【探索】将BlueLM-7B-Chat转换为标准的GGUF模型

Last updated on March 19, 2024 pm

准备模型

运行环境

# conda create -n llamaConvert python=3.10 git -c conda-forge
# conda activate llamaConvert
# cd D:\llama
# git clone --depth=1 https://github.com/ggerganov/llama.cpp.git
# cd llama.cpp
# python -m pip install -r requirements.txt
# pip install tiktoken
$env:HF_ENDPOINT="https://hf-mirror.com"; python -c "from huggingface_hub import snapshot_download; snapshot_download(repo_id='vivo-ai/BlueLM-7B-Chat-32K', local_dir=r'D:\models\BlueLM-7B')"
# 还是用 vivo-ai/BlueLM-7B-Chat 吧, 32k的 ntkmixed 长度外推方案不知道怎么改

初始的模型结构

BlueLMForCausalLM(
  (model): BlueLMModel(
    (embed_tokens): Embedding(100096, 4096, padding_idx=3)
    (embed_layer_norm): LayerNorm((4096,), eps=1e-06, elementwise_affine=True)
    (layers): ModuleList(
      (0-31): 32 x BlueLMDecoderLayer(
        (self_attn): BlueLMAttention(
          (q_proj): Linear(in_features=4096, out_features=4096, bias=False)
          (k_proj): Linear(in_features=4096, out_features=4096, bias=False)
          (v_proj): Linear(in_features=4096, out_features=4096, bias=False)
          (o_proj): Linear(in_features=4096, out_features=4096, bias=False)
          (rotary_emb): BlueLMRotaryEmbedding()
        )
        (mlp): BlueLMMLP(
          (gate_proj): Linear(in_features=4096, out_features=11008, bias=False)
          (down_proj): Linear(in_features=11008, out_features=4096, bias=False)
          (up_proj): Linear(in_features=4096, out_features=11008, bias=False)
          (act_fn): SiLU()
          (dropout): Dropout(p=0, inplace=False)
        )
        (input_layernorm): BlueLMRMSNorm()
        (post_attention_layernorm): BlueLMRMSNorm()
      )
    )
    (norm): BlueLMRMSNorm()
  )
  (lm_head): Linear(in_features=4096, out_features=100096, bias=False)
)

归一化 embed

from transformers import AutoModelForCausalLM
import torch

# 提前将 modeling_bluelm.py 中用到 flash_attn 的部分改成 None，反正不真运行，只需要模型结构
tmp = AutoModelForCausalLM.from_pretrained(r'D:\models\BlueLM-7B',
                                     torch_dtype=torch.bfloat16,
                                     trust_remote_code=True)

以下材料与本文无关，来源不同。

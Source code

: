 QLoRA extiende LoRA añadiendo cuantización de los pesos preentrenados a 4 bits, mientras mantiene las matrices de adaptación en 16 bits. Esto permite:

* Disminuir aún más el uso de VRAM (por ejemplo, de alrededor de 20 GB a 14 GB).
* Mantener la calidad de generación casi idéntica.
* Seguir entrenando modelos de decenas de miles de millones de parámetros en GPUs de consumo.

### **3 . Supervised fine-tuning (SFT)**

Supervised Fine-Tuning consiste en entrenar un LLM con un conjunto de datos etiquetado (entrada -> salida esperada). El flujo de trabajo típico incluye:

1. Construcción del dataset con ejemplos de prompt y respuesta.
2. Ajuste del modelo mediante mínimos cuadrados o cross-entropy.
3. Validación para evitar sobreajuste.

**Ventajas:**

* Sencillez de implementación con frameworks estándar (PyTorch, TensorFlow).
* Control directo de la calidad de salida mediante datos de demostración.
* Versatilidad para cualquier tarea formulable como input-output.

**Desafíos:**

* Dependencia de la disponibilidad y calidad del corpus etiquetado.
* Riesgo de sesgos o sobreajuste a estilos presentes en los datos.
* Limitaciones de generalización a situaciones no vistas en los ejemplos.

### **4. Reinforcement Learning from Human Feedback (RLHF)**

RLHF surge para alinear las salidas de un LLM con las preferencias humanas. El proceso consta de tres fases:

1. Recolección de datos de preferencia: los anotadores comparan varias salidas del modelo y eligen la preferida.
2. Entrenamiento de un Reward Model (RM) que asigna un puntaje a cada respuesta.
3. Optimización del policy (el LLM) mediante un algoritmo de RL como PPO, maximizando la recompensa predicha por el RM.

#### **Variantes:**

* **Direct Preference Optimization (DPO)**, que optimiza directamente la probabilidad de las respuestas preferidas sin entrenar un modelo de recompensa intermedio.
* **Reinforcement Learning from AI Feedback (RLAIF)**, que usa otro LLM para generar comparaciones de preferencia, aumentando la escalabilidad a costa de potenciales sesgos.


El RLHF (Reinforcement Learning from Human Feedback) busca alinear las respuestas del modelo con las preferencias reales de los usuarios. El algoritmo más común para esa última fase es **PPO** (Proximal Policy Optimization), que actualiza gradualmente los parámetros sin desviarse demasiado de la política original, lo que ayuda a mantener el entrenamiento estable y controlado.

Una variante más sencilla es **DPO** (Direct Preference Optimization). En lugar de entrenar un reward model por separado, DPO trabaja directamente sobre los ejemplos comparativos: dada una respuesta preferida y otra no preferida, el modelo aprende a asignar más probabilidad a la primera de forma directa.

test_i = torch.arange(0, 10, dtype=torch.long)

embedding = tmp.model.embed_tokens
layer_norm = tmp.model.embed_layer_norm

test_o_o = embedding(test_i)
test_o_o = layer_norm(test_o_o)

for param in embedding.parameters():
    if len(param.shape) > 1:
        param.data = layer_norm(param.data)

test_o_c = embedding(test_i)

print(torch.allclose(test_o_o, test_o_c, atol=1e-4))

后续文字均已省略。